▶ Provided data

##############################

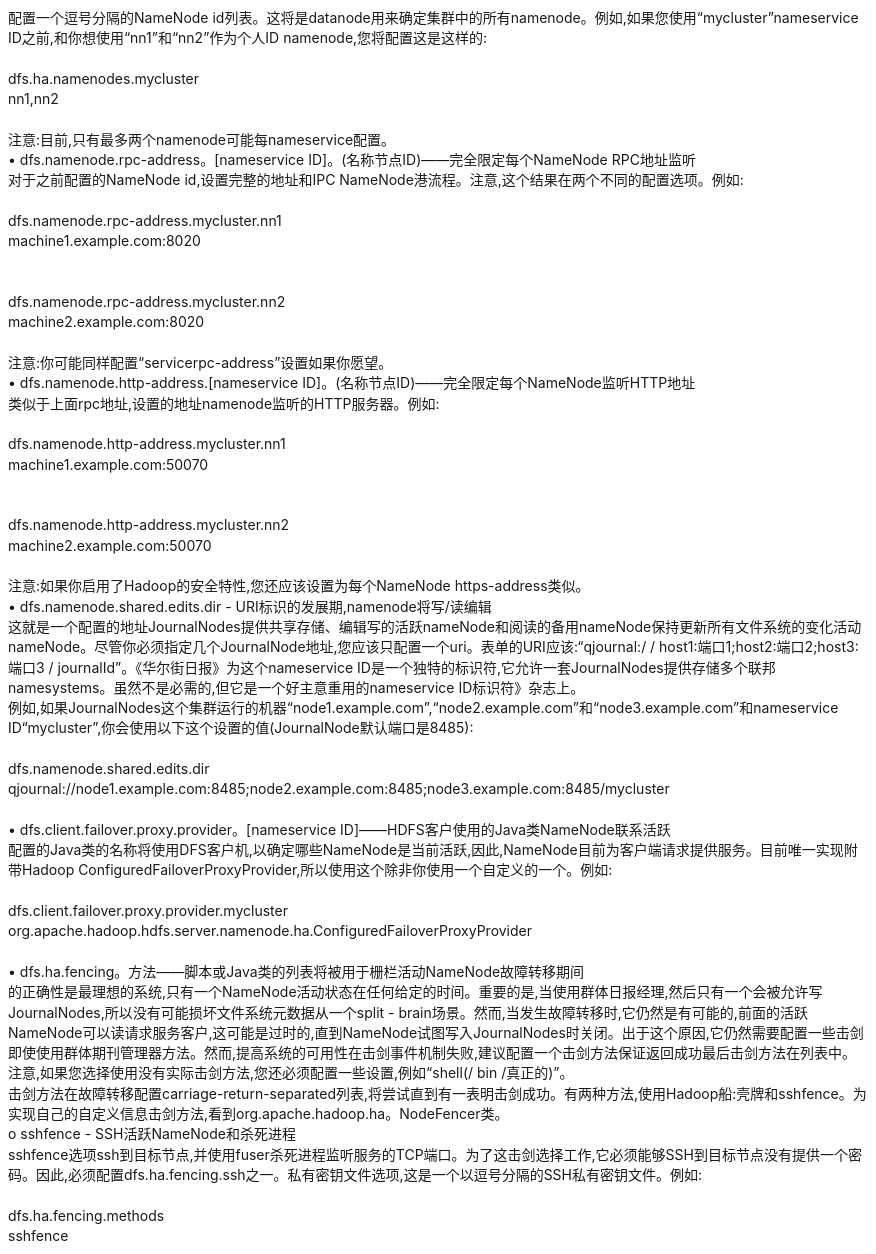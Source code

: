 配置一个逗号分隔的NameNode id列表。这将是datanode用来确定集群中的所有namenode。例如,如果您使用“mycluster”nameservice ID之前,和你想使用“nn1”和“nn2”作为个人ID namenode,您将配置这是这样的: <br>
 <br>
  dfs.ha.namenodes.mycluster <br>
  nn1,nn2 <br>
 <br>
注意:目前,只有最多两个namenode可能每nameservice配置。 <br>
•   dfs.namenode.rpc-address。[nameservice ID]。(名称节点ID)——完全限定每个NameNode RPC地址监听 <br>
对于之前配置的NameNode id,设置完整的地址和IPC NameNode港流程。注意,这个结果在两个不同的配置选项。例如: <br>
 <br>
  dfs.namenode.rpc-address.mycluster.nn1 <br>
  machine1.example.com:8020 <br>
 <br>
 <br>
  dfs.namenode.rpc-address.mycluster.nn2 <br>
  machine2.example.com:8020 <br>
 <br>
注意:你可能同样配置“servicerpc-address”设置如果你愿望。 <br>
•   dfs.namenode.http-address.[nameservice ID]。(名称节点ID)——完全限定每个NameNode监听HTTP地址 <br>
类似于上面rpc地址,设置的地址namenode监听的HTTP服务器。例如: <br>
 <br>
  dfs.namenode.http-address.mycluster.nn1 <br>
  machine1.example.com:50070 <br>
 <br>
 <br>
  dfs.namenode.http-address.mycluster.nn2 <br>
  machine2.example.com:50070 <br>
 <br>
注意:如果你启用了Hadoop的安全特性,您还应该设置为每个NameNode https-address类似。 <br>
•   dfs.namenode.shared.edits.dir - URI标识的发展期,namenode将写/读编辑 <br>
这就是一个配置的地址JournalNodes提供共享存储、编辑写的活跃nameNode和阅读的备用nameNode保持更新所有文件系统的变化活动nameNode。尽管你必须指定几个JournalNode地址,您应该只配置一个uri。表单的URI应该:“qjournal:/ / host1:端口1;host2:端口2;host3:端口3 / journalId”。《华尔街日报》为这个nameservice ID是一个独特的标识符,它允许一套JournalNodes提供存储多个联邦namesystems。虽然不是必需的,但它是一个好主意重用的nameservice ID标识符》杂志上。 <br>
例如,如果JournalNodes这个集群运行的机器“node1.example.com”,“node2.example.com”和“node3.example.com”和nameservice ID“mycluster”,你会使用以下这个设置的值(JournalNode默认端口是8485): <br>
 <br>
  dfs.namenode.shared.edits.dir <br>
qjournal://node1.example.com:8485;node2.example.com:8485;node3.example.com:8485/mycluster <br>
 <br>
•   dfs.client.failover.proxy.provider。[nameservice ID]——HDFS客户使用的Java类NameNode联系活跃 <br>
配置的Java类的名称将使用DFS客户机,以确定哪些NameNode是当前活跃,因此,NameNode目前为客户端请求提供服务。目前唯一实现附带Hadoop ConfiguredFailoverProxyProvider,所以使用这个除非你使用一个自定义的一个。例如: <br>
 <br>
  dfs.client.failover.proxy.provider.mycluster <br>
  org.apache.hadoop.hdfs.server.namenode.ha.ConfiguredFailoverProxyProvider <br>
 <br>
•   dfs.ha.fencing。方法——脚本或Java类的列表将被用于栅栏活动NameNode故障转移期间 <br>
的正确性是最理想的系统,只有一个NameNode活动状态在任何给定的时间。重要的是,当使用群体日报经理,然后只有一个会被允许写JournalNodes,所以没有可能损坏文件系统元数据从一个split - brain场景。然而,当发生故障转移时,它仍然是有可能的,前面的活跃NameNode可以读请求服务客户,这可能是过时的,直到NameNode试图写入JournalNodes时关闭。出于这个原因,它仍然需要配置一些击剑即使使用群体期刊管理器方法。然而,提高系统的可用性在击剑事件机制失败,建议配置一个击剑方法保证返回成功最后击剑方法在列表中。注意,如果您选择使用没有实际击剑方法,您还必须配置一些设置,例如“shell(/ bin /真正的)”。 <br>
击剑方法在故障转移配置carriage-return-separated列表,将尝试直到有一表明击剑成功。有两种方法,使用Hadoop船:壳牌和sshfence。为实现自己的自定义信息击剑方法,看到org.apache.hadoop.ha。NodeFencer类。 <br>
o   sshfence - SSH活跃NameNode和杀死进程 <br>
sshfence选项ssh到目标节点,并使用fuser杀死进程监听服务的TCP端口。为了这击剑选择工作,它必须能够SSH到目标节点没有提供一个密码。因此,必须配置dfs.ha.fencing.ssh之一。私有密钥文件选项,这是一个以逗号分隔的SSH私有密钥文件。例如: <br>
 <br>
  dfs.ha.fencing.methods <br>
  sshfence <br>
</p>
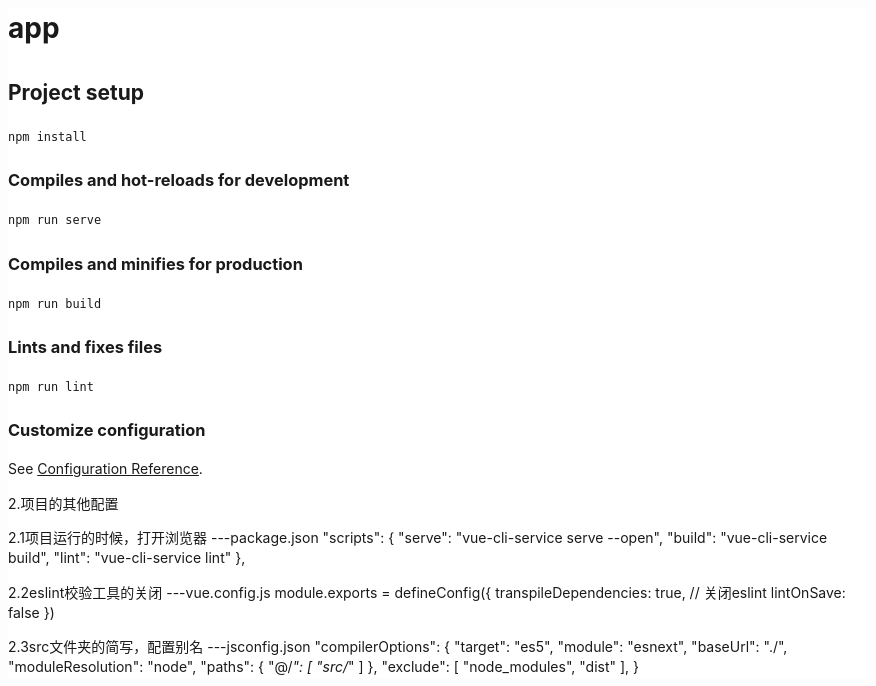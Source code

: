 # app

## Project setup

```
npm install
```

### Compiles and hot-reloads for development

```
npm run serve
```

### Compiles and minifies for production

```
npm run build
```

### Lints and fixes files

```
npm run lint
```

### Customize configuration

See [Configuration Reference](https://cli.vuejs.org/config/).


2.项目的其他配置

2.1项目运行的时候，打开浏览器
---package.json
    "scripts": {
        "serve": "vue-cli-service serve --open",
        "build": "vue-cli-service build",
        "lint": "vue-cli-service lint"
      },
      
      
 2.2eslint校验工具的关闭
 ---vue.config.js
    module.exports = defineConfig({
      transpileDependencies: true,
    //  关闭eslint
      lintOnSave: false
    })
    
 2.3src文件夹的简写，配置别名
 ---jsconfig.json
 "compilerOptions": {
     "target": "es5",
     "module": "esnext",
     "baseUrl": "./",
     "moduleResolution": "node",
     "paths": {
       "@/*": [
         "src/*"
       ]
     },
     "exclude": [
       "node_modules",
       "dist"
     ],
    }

##############################

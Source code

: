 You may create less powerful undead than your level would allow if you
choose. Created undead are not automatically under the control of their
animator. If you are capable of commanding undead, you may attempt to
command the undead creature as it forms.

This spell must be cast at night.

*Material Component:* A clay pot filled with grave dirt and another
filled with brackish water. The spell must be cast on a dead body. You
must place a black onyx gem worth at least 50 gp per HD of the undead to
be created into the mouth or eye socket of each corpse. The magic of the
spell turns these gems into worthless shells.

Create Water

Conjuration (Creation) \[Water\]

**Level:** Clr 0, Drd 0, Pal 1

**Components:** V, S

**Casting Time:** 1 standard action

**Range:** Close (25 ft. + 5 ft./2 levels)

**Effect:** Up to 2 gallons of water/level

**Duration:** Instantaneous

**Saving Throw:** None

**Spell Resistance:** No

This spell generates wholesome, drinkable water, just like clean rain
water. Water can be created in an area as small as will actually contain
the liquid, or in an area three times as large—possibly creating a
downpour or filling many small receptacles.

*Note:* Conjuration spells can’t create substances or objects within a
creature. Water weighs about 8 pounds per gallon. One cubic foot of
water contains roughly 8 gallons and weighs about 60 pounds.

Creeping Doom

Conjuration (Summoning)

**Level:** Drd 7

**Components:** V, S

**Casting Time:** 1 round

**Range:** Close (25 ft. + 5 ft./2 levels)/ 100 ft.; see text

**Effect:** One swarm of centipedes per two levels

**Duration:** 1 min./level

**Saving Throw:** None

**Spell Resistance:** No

##############################

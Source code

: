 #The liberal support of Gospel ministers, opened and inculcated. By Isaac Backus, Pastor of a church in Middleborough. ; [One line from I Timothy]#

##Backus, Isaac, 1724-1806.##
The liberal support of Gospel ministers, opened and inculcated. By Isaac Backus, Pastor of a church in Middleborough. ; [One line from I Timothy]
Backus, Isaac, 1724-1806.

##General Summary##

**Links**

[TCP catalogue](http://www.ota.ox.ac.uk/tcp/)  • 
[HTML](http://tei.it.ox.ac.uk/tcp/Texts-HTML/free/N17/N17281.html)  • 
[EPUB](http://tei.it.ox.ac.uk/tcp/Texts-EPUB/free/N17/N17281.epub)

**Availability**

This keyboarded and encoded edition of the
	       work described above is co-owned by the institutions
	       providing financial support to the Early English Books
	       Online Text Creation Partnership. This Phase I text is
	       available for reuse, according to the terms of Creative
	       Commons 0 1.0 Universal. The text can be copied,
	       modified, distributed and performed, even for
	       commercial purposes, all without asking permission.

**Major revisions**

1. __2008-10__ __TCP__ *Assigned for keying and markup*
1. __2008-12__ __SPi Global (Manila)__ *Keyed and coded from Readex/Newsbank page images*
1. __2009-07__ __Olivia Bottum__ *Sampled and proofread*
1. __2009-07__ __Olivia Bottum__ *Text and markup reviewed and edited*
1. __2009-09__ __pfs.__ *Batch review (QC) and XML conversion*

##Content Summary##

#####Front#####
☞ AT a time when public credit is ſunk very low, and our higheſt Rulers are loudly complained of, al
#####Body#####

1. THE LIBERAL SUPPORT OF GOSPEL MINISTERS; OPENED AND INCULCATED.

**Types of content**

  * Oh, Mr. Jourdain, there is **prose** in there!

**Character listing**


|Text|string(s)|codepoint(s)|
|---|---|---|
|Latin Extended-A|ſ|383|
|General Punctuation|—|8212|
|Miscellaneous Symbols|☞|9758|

##############################

▶ Problem to solve
Retype the records above, but only those lines that fall between the line containing "##Backus, Isaac, 1724-1806.##" and the line containing "This keyboarded and encoded edition of the", with both of those lines included, exactly as written.

▶ Written solution
##Backus, Isaac, 1724-1806.##
The liberal support of Gospel ministers, opened and inculcated. By Isaac Backus, Pastor of a church in Middleborough. ; [One line from I Timothy]
Backus, Isaac, 1724-1806.

##General Summary##

**Links**

[TCP catalogue](http://www.ota.ox.ac.uk/tcp/)  • 
[HTML](http://tei.it.ox.ac.uk/tcp/Texts-HTML/free/N17/N17281.html)  • 
[EPUB](http://tei.it.ox.ac.uk/tcp/Texts-EPUB/free/N17/N17281.epub)

**Availability**

This keyboarded and encoded edition of the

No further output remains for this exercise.